稲荷神主の生き霊神託で分家の老婦死す
どんな伝承か
祈祷師は昔と変わらず農村で信用されている、として著者は最近知ったばかりの例を挙げる。著者の家の分家の老婦が脳充血で病床についたので、家人が近所の稲荷神社の神主に祈祷を頼んだところ、「某々女の生き霊がたたっての仕業である」という神託だったという。そこで生き霊排除の法をさらに頼み、一五〇〇円を取られたが、ついに病人は亡くなってしまった。ところがその話が世間に漏れ、名指しされた某々女は村民から大変悪く言われるようになったと記されている。
※伝承地の場所は必ずしも正確ではありません
出典の文献について
憑きもの持ち迷信――その歴史的考察(改訂版)(速水保孝・速水保孝・憑きもの研究・昭和(改訂版))

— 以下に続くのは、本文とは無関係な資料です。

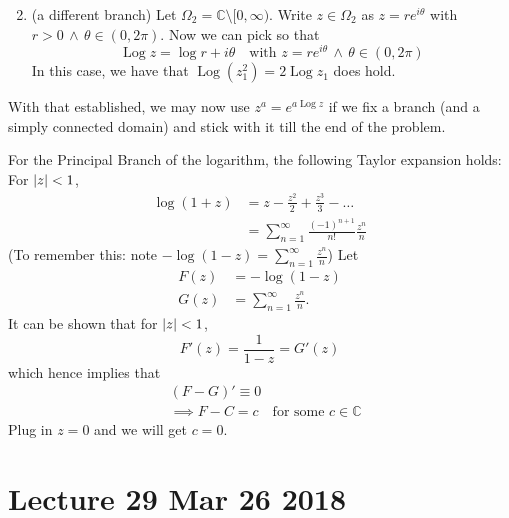 \documentclass[notoc,notitlepage]{tufte-book}
\DeclareMathOperator{\Log}{Log}
\begin{document}
\begin{enumerate}
  \setcounter{enumi}{1}
  \item (a different branch) Let $\Omega_2 = \mathbb{C} \setminus [0, \infty)$. Write $z \in \Omega_2$ as $z = re^{i \theta}$ with $r > 0 \, \land \, \theta \in (0, 2 \pi)$. Now we can pick  so that
  \begin{equation*}
    \Log z = \log r + i \theta \quad \text{with } z = re^{i \theta} \, \land \, \theta \in (0, 2\pi)
  \end{equation*}
  In this case, we have that $\Log (z_1^2) = 2 \Log z_1$ does hold.
\end{enumerate}

With that established, we may now use $z^a = e^{a \Log z}$ if we fix a branch (and a simply connected domain) and stick with it till the end of the problem.

\begin{remark}
  For the Principal Branch of the logarithm, the following Taylor expansion holds: \\
  For $\left|z\right| < 1$,
  \begin{align*}
    \log (1 + z) &= z - \frac{z^2}{2} + \frac{z^3}{3} - \hdots \\
      &= \sum_{n=1}^{\infty} \frac{(-1)^{n + 1}}{n!} \frac{z^n}{n}
  \end{align*}
  (To remember this: note $- \log (1 - z) = \sum_{n=1}^{\infty} \frac{z^n}{n}$)
  Let
  \begin{align*}
    F(z) &= - \log (1 - z) \\
    G(z) &= \sum_{n=1}^{\infty} \frac{z^n}{n}.
  \end{align*}
  It can be shown that for $\left|z\right| < 1$,
  \begin{equation*}
    F'(z) = \frac{1}{1 - z} = G'(z)
  \end{equation*}
  which hence implies that
  \begin{align*}
    &(F - G)' \equiv 0 \\
    &\implies F - C = c \quad \text{for some } c \in \mathbb{C}
  \end{align*}
  Plug in $z = 0$ and we will get $c = 0$.
\end{remark}



\chapter{Lecture 29 Mar 26 2018}
  \label{chapter:lecture_29_mar_26_2018}
\end{document}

速水保孝『憑きもの持ち迷信―その歴史的考察』の改訂版。自ら狐持ちの家に生まれた著者が、つきもの持ち迷信による差別を内側から告発し、その歴史的基盤を考察する。序章で研究に志した動機・問題の核心・結婚に直面しての苦悩を語り、人権を脅かす実例として狐持ちにまつわる隔地心中、次々と破談になる三兄妹、隠岐の人狐解消決議、犬神が乳児を食ったと絶交、堆肥小屋に外道を飼うを挙げる。